Exact reproduction required: the lines below from the line with "[Direktor Eric Vandermool]" to the line with "[Thunderbolt] Omega-Mutant, Adjutant", both ends included, and no others.

### Records for this exercise

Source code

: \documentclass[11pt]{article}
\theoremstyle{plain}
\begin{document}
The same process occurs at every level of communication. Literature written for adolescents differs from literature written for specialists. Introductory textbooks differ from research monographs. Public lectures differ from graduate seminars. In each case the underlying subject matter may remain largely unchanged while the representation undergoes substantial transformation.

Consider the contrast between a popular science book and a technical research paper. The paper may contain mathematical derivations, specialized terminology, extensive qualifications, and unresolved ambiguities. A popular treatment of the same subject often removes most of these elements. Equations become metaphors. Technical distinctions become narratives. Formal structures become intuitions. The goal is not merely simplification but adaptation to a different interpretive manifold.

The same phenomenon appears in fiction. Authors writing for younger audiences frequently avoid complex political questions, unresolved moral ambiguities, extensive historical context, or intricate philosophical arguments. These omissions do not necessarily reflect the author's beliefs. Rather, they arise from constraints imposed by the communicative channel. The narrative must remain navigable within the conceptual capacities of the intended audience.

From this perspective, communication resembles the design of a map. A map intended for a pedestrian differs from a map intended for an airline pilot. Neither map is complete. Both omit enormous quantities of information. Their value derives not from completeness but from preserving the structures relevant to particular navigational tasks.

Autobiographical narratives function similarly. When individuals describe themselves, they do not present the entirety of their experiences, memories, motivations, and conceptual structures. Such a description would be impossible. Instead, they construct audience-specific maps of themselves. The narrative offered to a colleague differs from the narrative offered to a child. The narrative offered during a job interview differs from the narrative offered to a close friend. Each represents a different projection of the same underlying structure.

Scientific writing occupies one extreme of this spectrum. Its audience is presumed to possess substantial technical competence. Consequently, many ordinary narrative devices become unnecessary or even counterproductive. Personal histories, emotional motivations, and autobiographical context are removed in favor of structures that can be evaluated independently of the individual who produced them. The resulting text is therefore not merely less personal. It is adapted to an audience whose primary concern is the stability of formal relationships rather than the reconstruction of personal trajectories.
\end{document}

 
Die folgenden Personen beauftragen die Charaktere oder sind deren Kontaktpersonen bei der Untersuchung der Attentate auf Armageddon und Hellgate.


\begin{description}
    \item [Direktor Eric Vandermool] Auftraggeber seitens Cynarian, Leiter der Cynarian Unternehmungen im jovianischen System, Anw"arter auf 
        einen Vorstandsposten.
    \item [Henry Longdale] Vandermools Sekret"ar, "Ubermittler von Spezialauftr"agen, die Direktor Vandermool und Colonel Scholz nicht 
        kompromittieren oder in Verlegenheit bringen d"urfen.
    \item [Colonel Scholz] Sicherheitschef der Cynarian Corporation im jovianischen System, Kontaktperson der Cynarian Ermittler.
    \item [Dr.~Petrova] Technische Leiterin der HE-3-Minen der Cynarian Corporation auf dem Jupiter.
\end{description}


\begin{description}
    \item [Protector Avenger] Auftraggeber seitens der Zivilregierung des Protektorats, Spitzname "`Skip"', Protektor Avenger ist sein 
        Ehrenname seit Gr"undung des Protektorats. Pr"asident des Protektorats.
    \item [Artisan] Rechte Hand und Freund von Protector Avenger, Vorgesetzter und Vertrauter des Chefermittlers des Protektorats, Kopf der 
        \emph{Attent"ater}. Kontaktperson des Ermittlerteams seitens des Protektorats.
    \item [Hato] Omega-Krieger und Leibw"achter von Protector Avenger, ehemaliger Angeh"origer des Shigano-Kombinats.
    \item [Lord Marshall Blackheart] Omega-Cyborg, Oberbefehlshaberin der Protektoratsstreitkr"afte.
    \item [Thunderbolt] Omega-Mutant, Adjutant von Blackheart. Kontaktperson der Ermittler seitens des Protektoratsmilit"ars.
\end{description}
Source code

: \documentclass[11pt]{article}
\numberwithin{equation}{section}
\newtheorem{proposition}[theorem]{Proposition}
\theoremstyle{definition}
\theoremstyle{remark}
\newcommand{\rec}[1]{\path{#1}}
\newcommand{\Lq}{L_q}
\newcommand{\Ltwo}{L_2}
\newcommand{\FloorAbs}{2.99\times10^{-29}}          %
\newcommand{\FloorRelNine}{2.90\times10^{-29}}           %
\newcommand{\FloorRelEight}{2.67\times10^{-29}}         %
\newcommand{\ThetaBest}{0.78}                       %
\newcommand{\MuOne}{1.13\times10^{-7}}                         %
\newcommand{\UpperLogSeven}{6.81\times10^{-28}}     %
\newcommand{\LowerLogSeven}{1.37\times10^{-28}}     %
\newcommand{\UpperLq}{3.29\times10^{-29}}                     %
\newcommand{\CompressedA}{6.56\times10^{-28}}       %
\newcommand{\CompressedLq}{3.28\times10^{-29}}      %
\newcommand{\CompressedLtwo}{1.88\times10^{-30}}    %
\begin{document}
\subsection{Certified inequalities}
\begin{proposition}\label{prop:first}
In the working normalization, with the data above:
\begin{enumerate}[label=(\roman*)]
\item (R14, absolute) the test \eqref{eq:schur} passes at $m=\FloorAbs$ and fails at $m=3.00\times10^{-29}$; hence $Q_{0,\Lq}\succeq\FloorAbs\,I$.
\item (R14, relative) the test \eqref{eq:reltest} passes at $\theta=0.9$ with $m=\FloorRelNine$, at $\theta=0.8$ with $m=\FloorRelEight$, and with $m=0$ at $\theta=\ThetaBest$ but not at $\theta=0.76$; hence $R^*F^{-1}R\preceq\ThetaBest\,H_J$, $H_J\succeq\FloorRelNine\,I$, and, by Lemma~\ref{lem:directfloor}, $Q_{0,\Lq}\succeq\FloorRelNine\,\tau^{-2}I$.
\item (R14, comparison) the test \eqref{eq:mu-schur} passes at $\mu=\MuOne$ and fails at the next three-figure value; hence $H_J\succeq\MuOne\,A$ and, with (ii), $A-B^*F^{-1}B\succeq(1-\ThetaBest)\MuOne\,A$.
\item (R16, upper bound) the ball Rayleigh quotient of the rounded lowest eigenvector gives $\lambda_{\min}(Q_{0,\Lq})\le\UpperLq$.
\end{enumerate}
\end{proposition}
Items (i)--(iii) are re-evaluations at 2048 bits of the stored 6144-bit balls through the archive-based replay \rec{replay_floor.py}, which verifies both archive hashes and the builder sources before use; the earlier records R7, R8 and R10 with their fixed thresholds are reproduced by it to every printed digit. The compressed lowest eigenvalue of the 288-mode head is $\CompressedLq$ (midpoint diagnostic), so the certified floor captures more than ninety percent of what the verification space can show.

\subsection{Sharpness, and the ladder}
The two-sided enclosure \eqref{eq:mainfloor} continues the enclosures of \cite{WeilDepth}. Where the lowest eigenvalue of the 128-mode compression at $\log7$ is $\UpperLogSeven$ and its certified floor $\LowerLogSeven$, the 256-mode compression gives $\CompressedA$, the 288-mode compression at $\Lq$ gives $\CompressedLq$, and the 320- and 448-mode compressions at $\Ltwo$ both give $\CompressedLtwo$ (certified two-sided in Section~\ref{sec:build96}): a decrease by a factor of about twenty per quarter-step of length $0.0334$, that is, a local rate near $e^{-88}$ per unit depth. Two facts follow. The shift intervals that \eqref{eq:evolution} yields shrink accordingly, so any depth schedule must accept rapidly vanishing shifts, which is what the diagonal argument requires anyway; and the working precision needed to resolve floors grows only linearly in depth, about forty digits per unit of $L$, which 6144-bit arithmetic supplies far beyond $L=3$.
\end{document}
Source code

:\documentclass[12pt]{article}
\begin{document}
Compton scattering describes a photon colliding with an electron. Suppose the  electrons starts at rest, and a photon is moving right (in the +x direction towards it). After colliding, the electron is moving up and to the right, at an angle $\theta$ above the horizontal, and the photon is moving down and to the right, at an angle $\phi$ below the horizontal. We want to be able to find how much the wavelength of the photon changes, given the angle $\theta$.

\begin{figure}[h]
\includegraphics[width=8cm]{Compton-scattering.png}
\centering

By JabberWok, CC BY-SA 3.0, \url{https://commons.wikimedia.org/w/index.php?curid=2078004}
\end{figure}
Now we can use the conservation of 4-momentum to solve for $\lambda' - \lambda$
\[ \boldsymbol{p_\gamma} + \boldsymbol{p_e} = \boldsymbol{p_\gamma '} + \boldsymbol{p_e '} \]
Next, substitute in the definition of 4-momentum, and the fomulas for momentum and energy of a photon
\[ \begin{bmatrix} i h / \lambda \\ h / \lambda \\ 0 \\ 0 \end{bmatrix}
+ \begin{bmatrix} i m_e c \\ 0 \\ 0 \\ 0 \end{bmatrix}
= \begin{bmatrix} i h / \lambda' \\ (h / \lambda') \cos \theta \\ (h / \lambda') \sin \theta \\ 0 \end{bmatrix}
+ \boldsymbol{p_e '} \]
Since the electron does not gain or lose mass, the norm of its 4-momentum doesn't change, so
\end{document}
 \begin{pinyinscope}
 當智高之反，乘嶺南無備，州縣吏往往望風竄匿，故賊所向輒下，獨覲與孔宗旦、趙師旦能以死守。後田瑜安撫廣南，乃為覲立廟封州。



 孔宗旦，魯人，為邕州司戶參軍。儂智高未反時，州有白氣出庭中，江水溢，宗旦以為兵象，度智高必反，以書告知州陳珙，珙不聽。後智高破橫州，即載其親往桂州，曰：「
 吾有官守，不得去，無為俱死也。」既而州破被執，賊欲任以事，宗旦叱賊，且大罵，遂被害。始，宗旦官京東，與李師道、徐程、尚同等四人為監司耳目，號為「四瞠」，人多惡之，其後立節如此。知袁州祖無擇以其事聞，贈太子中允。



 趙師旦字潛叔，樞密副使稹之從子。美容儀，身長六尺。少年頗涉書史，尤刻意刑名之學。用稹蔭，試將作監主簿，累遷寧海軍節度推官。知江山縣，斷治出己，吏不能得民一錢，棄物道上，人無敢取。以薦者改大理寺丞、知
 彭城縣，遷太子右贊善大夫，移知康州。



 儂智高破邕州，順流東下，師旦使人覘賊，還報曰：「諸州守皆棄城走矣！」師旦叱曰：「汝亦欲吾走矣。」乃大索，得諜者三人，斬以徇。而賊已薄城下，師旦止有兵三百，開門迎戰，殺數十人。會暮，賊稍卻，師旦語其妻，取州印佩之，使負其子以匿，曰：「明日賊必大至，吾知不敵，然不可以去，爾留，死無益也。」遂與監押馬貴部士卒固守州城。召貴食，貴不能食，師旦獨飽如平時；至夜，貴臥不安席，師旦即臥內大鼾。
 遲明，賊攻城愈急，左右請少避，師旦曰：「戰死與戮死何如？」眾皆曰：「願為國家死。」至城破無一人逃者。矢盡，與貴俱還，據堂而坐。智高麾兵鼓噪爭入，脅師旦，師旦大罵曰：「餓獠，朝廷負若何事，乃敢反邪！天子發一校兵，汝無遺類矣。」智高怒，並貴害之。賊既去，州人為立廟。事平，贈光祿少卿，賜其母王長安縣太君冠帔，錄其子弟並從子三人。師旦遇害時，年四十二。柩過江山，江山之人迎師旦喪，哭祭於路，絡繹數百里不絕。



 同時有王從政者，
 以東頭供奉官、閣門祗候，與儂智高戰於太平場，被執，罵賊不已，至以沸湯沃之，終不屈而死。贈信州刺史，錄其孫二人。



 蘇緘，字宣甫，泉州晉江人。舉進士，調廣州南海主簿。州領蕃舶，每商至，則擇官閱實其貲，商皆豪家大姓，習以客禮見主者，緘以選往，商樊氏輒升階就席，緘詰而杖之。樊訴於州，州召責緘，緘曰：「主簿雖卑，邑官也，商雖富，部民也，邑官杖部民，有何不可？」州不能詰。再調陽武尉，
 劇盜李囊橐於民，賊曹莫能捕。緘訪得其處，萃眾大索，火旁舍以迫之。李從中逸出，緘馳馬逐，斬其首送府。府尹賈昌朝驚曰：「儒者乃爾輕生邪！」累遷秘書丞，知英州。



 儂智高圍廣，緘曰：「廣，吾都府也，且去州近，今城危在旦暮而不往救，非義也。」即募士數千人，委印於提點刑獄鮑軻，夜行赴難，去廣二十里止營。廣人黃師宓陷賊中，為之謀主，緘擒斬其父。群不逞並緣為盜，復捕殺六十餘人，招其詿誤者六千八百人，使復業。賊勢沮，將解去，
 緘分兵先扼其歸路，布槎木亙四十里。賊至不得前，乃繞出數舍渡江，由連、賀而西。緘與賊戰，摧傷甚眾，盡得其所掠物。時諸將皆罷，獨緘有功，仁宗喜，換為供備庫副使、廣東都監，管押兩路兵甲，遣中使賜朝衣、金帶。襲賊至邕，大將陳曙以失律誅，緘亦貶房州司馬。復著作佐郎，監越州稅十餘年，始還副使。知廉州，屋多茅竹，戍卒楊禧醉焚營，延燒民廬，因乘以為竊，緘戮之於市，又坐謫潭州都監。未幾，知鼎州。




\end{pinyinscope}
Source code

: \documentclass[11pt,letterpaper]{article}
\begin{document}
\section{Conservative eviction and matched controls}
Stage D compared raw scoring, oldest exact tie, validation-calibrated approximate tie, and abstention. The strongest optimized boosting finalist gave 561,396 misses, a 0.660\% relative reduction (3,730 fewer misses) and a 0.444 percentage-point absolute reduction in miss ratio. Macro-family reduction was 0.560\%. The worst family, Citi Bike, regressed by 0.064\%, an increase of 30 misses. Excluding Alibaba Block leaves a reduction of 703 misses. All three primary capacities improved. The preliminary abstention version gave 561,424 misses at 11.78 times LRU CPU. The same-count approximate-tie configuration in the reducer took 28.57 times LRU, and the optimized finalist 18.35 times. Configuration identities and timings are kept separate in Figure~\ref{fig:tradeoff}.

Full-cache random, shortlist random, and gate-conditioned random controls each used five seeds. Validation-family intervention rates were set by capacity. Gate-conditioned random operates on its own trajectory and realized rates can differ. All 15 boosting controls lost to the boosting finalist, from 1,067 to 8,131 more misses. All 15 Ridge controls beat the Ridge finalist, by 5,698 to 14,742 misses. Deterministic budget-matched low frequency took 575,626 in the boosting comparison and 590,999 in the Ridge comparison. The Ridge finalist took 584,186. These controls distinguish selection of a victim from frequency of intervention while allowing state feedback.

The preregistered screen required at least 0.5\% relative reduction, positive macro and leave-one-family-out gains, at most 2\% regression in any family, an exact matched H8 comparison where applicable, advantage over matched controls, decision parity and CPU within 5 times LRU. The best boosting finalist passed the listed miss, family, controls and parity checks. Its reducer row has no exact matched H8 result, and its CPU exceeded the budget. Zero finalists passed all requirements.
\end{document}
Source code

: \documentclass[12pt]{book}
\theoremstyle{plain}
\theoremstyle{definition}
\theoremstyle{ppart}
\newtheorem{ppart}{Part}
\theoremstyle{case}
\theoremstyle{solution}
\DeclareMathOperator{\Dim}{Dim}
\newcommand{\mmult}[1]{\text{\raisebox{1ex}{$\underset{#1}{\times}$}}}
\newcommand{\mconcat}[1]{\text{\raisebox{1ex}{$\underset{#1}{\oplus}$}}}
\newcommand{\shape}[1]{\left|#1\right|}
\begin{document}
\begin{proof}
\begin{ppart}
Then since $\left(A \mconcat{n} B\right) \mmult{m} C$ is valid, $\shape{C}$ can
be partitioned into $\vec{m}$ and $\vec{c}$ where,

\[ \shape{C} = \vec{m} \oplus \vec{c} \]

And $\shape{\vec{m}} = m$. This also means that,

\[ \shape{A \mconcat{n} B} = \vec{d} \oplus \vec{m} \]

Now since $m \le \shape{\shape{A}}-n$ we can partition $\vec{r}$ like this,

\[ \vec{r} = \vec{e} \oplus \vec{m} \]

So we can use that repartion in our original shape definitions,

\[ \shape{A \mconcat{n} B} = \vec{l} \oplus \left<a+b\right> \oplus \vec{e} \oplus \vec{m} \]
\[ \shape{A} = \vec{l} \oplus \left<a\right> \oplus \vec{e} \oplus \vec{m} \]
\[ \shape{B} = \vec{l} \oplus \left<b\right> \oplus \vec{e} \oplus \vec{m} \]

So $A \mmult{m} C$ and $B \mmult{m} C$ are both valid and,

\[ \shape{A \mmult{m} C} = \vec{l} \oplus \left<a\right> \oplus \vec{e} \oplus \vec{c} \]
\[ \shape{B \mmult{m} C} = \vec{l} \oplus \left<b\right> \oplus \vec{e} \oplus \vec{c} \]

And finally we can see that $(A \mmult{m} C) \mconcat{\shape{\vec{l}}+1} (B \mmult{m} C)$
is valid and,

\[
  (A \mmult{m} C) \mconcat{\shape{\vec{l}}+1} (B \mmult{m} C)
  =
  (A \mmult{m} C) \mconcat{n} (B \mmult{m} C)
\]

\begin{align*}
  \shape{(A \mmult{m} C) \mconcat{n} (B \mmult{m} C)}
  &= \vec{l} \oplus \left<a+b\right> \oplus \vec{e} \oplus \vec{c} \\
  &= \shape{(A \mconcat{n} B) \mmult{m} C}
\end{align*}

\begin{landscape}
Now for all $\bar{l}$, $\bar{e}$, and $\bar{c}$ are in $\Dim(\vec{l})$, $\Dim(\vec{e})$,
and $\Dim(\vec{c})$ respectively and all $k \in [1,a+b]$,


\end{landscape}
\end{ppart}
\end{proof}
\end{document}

######

| Expected answer |
    \item [Direktor Eric Vandermool] Auftraggeber seitens Cynarian, Leiter der Cynarian Unternehmungen im jovianischen System, Anw"arter auf 
        einen Vorstandsposten.
    \item [Henry Longdale] Vandermools Sekret"ar, "Ubermittler von Spezialauftr"agen, die Direktor Vandermool und Colonel Scholz nicht 
        kompromittieren oder in Verlegenheit bringen d"urfen.
    \item [Colonel Scholz] Sicherheitschef der Cynarian Corporation im jovianischen System, Kontaktperson der Cynarian Ermittler.
    \item [Dr.~Petrova] Technische Leiterin der HE-3-Minen der Cynarian Corporation auf dem Jupiter.
\end{description}


\begin{description}
    \item [Protector Avenger] Auftraggeber seitens der Zivilregierung des Protektorats, Spitzname "`Skip"', Protektor Avenger ist sein 
        Ehrenname seit Gr"undung des Protektorats. Pr"asident des Protektorats.
    \item [Artisan] Rechte Hand und Freund von Protector Avenger, Vorgesetzter und Vertrauter des Chefermittlers des Protektorats, Kopf der 
        \emph{Attent"ater}. Kontaktperson des Ermittlerteams seitens des Protektorats.
    \item [Hato] Omega-Krieger und Leibw"achter von Protector Avenger, ehemaliger Angeh"origer des Shigano-Kombinats.
    \item [Lord Marshall Blackheart] Omega-Cyborg, Oberbefehlshaberin der Protektoratsstreitkr"afte.
    \item [Thunderbolt] Omega-Mutant, Adjutant von Blackheart. Kontaktperson der Ermittler seitens des Protektoratsmilit"ars.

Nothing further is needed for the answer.